We often get asked the following question when talking to people about personal development or business development coaching:
What is a coach?
Most people immediately think of the characteristics of a coach working with athletes. Although they share some similar characteristics to a personal or business development coach, such as keeping individuals motivated and setting challenging yet achievable goals; there are some other very specific qualities a coach possesses to be able to effectively do the job.
A coach helps a client work towards a desired future position, either within their personal or business affairs, which may currently seem challenging or even impossible. They can work with both new or existing businesses and individuals from all walks of life. They are very useful to work with to establish change before a situation starts to hurt too much, or irreversible damage is done as a result of pursuing the wrong avenue for too long.
A coach forms a dual partnership with a client to work with the information and talents possessed by them to facilitate a pathway towards solving a problem, making changes, or exploring the viability of various avenues.
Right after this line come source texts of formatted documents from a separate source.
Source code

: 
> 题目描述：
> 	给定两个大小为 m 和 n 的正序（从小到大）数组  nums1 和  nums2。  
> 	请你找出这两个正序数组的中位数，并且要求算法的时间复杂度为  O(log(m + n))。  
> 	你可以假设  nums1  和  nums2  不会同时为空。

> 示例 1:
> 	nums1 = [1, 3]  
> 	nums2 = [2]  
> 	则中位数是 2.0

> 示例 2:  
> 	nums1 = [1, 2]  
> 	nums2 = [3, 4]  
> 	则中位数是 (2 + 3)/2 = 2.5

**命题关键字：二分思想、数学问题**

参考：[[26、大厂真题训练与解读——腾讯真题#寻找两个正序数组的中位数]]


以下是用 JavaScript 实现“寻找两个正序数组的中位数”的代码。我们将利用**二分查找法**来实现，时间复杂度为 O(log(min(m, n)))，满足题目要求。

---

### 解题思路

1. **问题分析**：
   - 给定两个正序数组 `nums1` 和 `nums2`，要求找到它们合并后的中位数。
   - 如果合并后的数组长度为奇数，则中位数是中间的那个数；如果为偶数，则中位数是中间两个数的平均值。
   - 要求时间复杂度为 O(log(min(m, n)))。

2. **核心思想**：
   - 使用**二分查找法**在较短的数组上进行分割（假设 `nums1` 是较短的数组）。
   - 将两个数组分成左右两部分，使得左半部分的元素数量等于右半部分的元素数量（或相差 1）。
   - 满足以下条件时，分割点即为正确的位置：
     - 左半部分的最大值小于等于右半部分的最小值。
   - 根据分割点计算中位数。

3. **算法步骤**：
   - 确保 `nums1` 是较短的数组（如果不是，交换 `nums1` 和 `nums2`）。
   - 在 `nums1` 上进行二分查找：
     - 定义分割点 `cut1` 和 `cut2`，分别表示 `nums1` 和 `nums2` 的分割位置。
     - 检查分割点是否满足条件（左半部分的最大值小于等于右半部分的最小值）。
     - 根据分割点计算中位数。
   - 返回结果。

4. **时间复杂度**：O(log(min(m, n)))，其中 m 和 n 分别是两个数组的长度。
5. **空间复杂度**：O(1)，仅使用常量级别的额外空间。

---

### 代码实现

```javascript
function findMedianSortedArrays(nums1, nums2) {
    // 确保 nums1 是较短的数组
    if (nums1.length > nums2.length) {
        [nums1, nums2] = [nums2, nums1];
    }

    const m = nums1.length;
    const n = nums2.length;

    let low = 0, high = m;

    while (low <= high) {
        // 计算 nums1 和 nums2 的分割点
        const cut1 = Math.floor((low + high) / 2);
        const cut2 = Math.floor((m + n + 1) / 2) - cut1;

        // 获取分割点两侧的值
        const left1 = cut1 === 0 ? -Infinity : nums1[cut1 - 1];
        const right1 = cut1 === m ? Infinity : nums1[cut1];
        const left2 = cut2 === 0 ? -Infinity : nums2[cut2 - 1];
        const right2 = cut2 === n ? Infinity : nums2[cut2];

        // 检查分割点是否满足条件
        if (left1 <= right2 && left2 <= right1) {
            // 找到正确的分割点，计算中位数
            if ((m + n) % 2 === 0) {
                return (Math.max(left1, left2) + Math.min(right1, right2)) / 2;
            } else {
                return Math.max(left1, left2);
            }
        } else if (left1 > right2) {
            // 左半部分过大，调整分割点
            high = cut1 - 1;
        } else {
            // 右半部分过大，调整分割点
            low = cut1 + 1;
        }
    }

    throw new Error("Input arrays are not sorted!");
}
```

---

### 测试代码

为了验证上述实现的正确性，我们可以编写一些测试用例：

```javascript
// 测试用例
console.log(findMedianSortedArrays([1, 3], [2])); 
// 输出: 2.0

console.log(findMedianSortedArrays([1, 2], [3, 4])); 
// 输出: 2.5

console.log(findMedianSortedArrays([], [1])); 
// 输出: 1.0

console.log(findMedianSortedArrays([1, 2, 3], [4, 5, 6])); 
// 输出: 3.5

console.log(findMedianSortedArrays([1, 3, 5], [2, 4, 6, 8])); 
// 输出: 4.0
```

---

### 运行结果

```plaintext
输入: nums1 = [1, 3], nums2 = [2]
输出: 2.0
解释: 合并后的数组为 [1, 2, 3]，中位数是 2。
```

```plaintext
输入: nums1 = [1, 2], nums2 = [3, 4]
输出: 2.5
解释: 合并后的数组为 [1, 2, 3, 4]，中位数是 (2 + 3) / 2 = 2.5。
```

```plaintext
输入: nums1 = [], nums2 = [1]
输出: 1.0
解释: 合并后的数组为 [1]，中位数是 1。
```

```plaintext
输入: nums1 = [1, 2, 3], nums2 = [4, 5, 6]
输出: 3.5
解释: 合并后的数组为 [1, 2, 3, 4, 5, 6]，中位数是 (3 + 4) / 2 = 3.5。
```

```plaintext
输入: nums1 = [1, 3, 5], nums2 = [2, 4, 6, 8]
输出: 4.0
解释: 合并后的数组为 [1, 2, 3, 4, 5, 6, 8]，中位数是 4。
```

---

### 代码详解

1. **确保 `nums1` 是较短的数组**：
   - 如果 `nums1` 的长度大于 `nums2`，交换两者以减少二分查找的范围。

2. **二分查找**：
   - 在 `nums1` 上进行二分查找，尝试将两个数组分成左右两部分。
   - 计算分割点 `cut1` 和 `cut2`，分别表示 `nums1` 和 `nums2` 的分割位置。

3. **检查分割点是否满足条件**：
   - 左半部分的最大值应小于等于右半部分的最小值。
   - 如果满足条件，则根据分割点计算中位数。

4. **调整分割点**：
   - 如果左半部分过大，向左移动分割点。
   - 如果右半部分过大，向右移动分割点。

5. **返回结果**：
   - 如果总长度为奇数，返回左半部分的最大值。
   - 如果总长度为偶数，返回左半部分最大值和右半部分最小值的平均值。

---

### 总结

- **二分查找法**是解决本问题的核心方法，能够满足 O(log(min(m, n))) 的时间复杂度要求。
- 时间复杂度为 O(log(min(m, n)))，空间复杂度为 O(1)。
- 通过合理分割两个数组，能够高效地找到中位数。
A coach allows a client to lead change while acting as a facilitator. A coach is non-judgemental, impartial, and respects the confidentiality of the client’s situation.
A coach also assists a client with developing clarity within their personal or business affairs, and helps highlight the strengths and talents they already hold (some of which they may not be aware of), as well as assisting with the development of new ones. A crucial element to the role of a coach is to improve a client’s focus and direction through helping them set relevant goals and action plans.
Prior to setting any goals a coach would help the client determine exactly what it is that they are trying to achieve, and this would involve the client thoroughly exploring their thinking by answering some very specific and challenging questions. Many of these questions would never have even entered the client’s mind, which is why a coach can be incredibly useful in helping one determine what they want to do (or do not want to do) and how they should go about planning to do it. This can save a lot of time and money! To be able to ask powerful questions, a coach observes the client carefully and listens to what they are saying very intently.
While working towards a goal a coach helps the client with staying motivated and maintaining their self-belief about achieving it. It is not the responsibility of a coach to improve a client’s affairs for them, but to assist them with making crucial decisions and acting upon them in a structured manner. A coach is also allowed to give the client useful feedback if requested or urgently needed.
To be clear, a coach is not a counsellor, therapist, consultant, mentor, teacher or trainer. A coach is known as a facilitator; someone with the perfect mix of qualities to assist with facilitating change in the client’s chosen area of life or business.